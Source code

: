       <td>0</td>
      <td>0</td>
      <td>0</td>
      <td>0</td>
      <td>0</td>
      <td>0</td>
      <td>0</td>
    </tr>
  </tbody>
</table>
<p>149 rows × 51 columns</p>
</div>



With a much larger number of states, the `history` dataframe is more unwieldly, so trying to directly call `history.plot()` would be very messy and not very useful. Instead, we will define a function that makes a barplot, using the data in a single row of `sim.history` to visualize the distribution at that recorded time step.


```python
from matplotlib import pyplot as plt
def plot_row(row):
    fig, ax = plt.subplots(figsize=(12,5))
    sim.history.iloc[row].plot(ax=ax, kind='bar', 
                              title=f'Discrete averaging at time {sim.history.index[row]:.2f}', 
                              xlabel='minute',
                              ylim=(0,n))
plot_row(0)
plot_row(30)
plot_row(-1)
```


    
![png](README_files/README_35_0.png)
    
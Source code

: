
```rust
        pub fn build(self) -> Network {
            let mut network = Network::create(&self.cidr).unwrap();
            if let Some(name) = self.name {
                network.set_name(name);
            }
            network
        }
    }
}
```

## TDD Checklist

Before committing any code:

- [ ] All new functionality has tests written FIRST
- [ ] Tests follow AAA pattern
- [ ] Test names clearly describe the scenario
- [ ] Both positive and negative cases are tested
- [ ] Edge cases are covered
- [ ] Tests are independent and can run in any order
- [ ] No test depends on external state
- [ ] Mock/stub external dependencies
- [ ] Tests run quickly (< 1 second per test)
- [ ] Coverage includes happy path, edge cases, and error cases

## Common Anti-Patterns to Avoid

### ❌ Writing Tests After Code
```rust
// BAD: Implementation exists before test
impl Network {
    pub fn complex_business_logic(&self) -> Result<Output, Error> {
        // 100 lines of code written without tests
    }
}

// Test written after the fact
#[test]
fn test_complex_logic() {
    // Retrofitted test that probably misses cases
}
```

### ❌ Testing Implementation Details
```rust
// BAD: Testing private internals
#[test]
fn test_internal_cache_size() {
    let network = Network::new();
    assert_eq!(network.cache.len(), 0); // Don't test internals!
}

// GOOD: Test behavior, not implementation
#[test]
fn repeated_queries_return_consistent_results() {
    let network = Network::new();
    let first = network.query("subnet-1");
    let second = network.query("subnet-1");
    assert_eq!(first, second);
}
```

-*-*-

» **Exercise goal**
Whenever the string "time" turns up in a line above, copy that line out.

» **Result for this exercise**
With a much larger number of states, the `history` dataframe is more unwieldly, so trying to directly call `history.plot()` would be very messy and not very useful. Instead, we will define a function that makes a barplot, using the data in a single row of `sim.history` to visualize the distribution at that recorded time step.
                              title=f'Discrete averaging at time {sim.history.index[row]:.2f}', 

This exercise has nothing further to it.